Problem requirements:
Each entry should be duplicated verbatim; its pictures should not be.

===== Available data =====

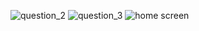 ![question_2](https://github.com/user-attachments/assets/1d4c9b53-908d-47dc-aaff-11dfbc2ffd6e)
![question_3](https://github.com/user-attachments/assets/0620d012-8cb0-4189-90da-b28aa4fb554f)
![home screen](https://github.com/user-attachments/assets/19e54577-ff83-4153-bc50-1d2c02f02032)

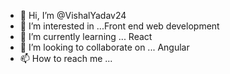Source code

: - 👋 Hi, I’m @VishalYadav24
- 👀 I’m interested in ...Front end web development
- 🌱 I’m currently learning ... React
- 💞️ I’m looking to collaborate on ... Angular
- 📫 How to reach me ...

<!---
VishalYadav24/VishalYadav24 is a ✨ special ✨ repository because its `README.md` (this file) appears on your GitHub profile.
You can click the Preview link to take a look at your changes.
--->
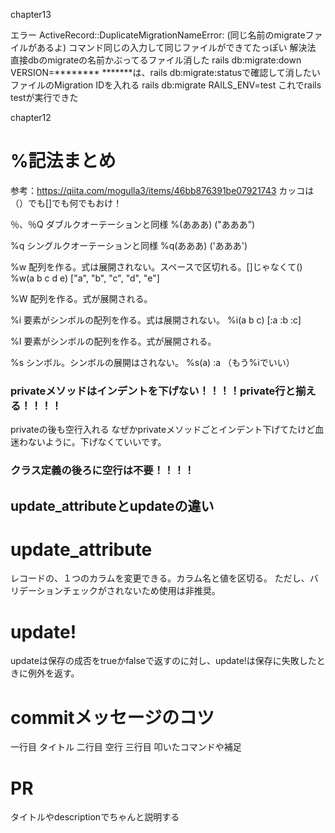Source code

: chapter13

エラー
ActiveRecord::DuplicateMigrationNameError: 
(同じ名前のmigrateファイルがあるよ)
コマンド同じの入力して同じファイルができてたっぽい
解決法
直接dbのmigrateの名前かぶってるファイル消した
rails db:migrate:down VERSION=********
*******は、rails db:migrate:statusで確認して消したいファイルのMigration IDを入れる
rails db:migrate RAILS_ENV=test
これでrails testが実行できた

chapter12

# %記法まとめ

参考：https://qiita.com/mogulla3/items/46bb876391be07921743
カッコは（）でも[]でも何でもおけ！

％、％Q
ダブルクオーテーションと同様
%(あああ)
("あああ”)

%q
シングルクオーテーションと同様
%q(あああ)
('あああ')

%w
配列を作る。式は展開されない。スペースで区切れる。[]じゃなくて()
%w(a b c d e)
["a", "b", "c", "d", "e"]

%W
配列を作る。式が展開される。

%i
要素がシンボルの配列を作る。式は展開されない。
%i(a b c)
[:a :b :c]

%I
要素がシンボルの配列を作る。式が展開される。

%s
シンボル。シンボルの展開はされない。
%s(a)
:a
（もう%iでいい）

### privateメソッドはインデントを下げない！！！！private行と揃える！！！！
privateの後も空行入れる
なぜかprivateメソッドごとインデント下げてたけど血迷わないように。下げなくていいです。
### クラス定義の後ろに空行は不要！！！！

## update_attributeとupdateの違い
# update_attribute
レコードの、１つのカラムを変更できる。カラム名と値を区切る。
ただし、バリデーションチェックがされないため使用は非推奨。
# update!
updateは保存の成否をtrueかfalseで返すのに対し、update!は保存に失敗したときに例外を返す。

# commitメッセージのコツ
一行目 タイトル
二行目 空行
三行目 叩いたコマンドや補足

# PR
タイトルやdescriptionでちゃんと説明する
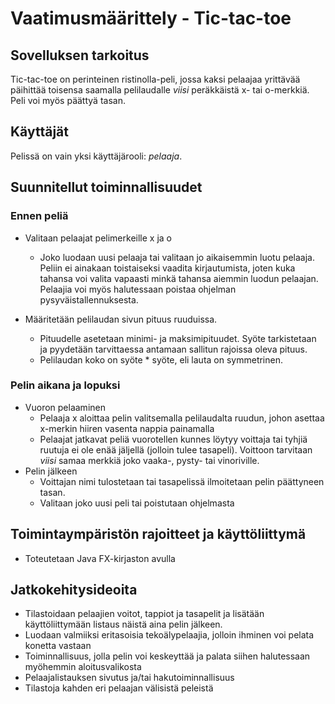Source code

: # Vaatimusmäärittely - Tic-tac-toe

## Sovelluksen tarkoitus

Tic-tac-toe on perinteinen ristinolla-peli, jossa kaksi pelaajaa yrittävää päihittää toisensa saamalla pelilaudalle *viisi* peräkkäistä x- tai o-merkkiä. Peli voi myös päättyä tasan. 

## Käyttäjät

Pelissä on vain yksi käyttäjärooli: *pelaaja*.

## Suunnitellut toiminnallisuudet

### Ennen peliä

* Valitaan pelaajat pelimerkeille x ja o 
    * Joko luodaan uusi pelaaja tai valitaan jo aikaisemmin luotu pelaaja. Peliin ei ainakaan toistaiseksi vaadita kirjautumista, joten kuka tahansa voi valita vapaasti minkä tahansa aiemmin luodun pelaajan. Pelaajia voi myös halutessaan poistaa ohjelman pysyväistallennuksesta.

* Määritetään pelilaudan sivun pituus ruuduissa. 
    * Pituudelle asetetaan minimi- ja maksimipituudet. Syöte tarkistetaan ja pyydetään tarvittaessa antamaan sallitun rajoissa oleva pituus.
    * Pelilaudan koko on syöte * syöte, eli lauta on symmetrinen.

### Pelin aikana ja lopuksi

* Vuoron pelaaminen
    * Pelaaja x aloittaa pelin valitsemalla pelilaudalta ruudun, johon asettaa x-merkin hiiren vasenta nappia painamalla
    * Pelaajat jatkavat peliä vuorotellen kunnes löytyy voittaja tai tyhjiä ruutuja ei ole enää jäljellä (jolloin tulee tasapeli). Voittoon tarvitaan *viisi* samaa merkkiä joko vaaka-, pysty- tai vinoriville. 
* Pelin jälkeen
    * Voittajan nimi tulostetaan tai tasapelissä ilmoitetaan pelin päättyneen tasan. 
    * Valitaan joko uusi peli tai poistutaan ohjelmasta

## Toimintaympäristön rajoitteet ja käyttöliittymä

*  Toteutetaan Java FX-kirjaston avulla

## Jatkokehitysideoita

* Tilastoidaan pelaajien voitot, tappiot ja tasapelit ja lisätään käyttöliittymään listaus näistä aina pelin jälkeen.
* Luodaan valmiiksi eritasoisia tekoälypelaajia, jolloin ihminen voi pelata konetta vastaan
* Toiminnallisuus, jolla pelin voi keskeyttää ja palata siihen halutessaan myöhemmin aloitusvalikosta 
* Pelaajalistauksen sivutus ja/tai hakutoiminnallisuus
* Tilastoja kahden eri pelaajan välisistä peleistä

=====

Result:
 ![question_2](https://github.com/user-attachments/assets/1d4c9b53-908d-47dc-aaff-11dfbc2ffd6e)
![question_3](https://github.com/user-attachments/assets/0620d012-8cb0-4189-90da-b28aa4fb554f)
![home screen](https://github.com/user-attachments/assets/19e54577-ff83-4153-bc50-1d2c02f02032)

Source code

: - 👋 Hi, I’m @VishalYadav24
- 👀 I’m interested in ...Front end web development
- 🌱 I’m currently learning ... React
- 💞️ I’m looking to collaborate on ... Angular
- 📫 How to reach me ...

<!---
VishalYadav24/VishalYadav24 is a ✨ special ✨ repository because its `README.md` (this file) appears on your GitHub profile.
You can click the Preview link to take a look at your changes.
--->
Source code

: chapter13

エラー
ActiveRecord::DuplicateMigrationNameError: 
(同じ名前のmigrateファイルがあるよ)
コマンド同じの入力して同じファイルができてたっぽい
解決法
直接dbのmigrateの名前かぶってるファイル消した
rails db:migrate:down VERSION=********
*******は、rails db:migrate:statusで確認して消したいファイルのMigration IDを入れる
rails db:migrate RAILS_ENV=test
これでrails testが実行できた

chapter12

# %記法まとめ

参考：https://qiita.com/mogulla3/items/46bb876391be07921743
カッコは（）でも[]でも何でもおけ！

％、％Q
ダブルクオーテーションと同様
%(あああ)
("あああ”)

%q
シングルクオーテーションと同様
%q(あああ)
('あああ')

%w
配列を作る。式は展開されない。スペースで区切れる。[]じゃなくて()
%w(a b c d e)
["a", "b", "c", "d", "e"]

%W
配列を作る。式が展開される。

%i
要素がシンボルの配列を作る。式は展開されない。
%i(a b c)
[:a :b :c]

%I
要素がシンボルの配列を作る。式が展開される。

%s
シンボル。シンボルの展開はされない。
%s(a)
:a
（もう%iでいい）

### privateメソッドはインデントを下げない！！！！private行と揃える！！！！
privateの後も空行入れる
なぜかprivateメソッドごとインデント下げてたけど血迷わないように。下げなくていいです。
### クラス定義の後ろに空行は不要！！！！

## update_attributeとupdateの違い
# update_attribute
レコードの、１つのカラムを変更できる。カラム名と値を区切る。
ただし、バリデーションチェックがされないため使用は非推奨。
# update!
updateは保存の成否をtrueかfalseで返すのに対し、update!は保存に失敗したときに例外を返す。

# commitメッセージのコツ
一行目 タイトル
二行目 空行
三行目 叩いたコマンドや補足

# PR
タイトルやdescriptionでちゃんと説明する
Source code

: # Vaatimusmäärittely - Tic-tac-toe

## Sovelluksen tarkoitus

Tic-tac-toe on perinteinen ristinolla-peli, jossa kaksi pelaajaa yrittävää päihittää toisensa saamalla pelilaudalle *viisi* peräkkäistä x- tai o-merkkiä. Peli voi myös päättyä tasan. 

## Käyttäjät

Pelissä on vain yksi käyttäjärooli: *pelaaja*.

## Suunnitellut toiminnallisuudet

### Ennen peliä

* Valitaan pelaajat pelimerkeille x ja o 
    * Joko luodaan uusi pelaaja tai valitaan jo aikaisemmin luotu pelaaja. Peliin ei ainakaan toistaiseksi vaadita kirjautumista, joten kuka tahansa voi valita vapaasti minkä tahansa aiemmin luodun pelaajan. Pelaajia voi myös halutessaan poistaa ohjelman pysyväistallennuksesta.

* Määritetään pelilaudan sivun pituus ruuduissa. 
    * Pituudelle asetetaan minimi- ja maksimipituudet. Syöte tarkistetaan ja pyydetään tarvittaessa antamaan sallitun rajoissa oleva pituus.
    * Pelilaudan koko on syöte * syöte, eli lauta on symmetrinen.

### Pelin aikana ja lopuksi

* Vuoron pelaaminen
    * Pelaaja x aloittaa pelin valitsemalla pelilaudalta ruudun, johon asettaa x-merkin hiiren vasenta nappia painamalla
    * Pelaajat jatkavat peliä vuorotellen kunnes löytyy voittaja tai tyhjiä ruutuja ei ole enää jäljellä (jolloin tulee tasapeli). Voittoon tarvitaan *viisi* samaa merkkiä joko vaaka-, pysty- tai vinoriville. 
* Pelin jälkeen
    * Voittajan nimi tulostetaan tai tasapelissä ilmoitetaan pelin päättyneen tasan. 
    * Valitaan joko uusi peli tai poistutaan ohjelmasta

## Toimintaympäristön rajoitteet ja käyttöliittymä

*  Toteutetaan Java FX-kirjaston avulla

## Jatkokehitysideoita

* Tilastoidaan pelaajien voitot, tappiot ja tasapelit ja lisätään käyttöliittymään listaus näistä aina pelin jälkeen.
* Luodaan valmiiksi eritasoisia tekoälypelaajia, jolloin ihminen voi pelata konetta vastaan
* Toiminnallisuus, jolla pelin voi keskeyttää ja palata siihen halutessaan myöhemmin aloitusvalikosta 
* Pelaajalistauksen sivutus ja/tai hakutoiminnallisuus
* Tilastoja kahden eri pelaajan välisistä peleistä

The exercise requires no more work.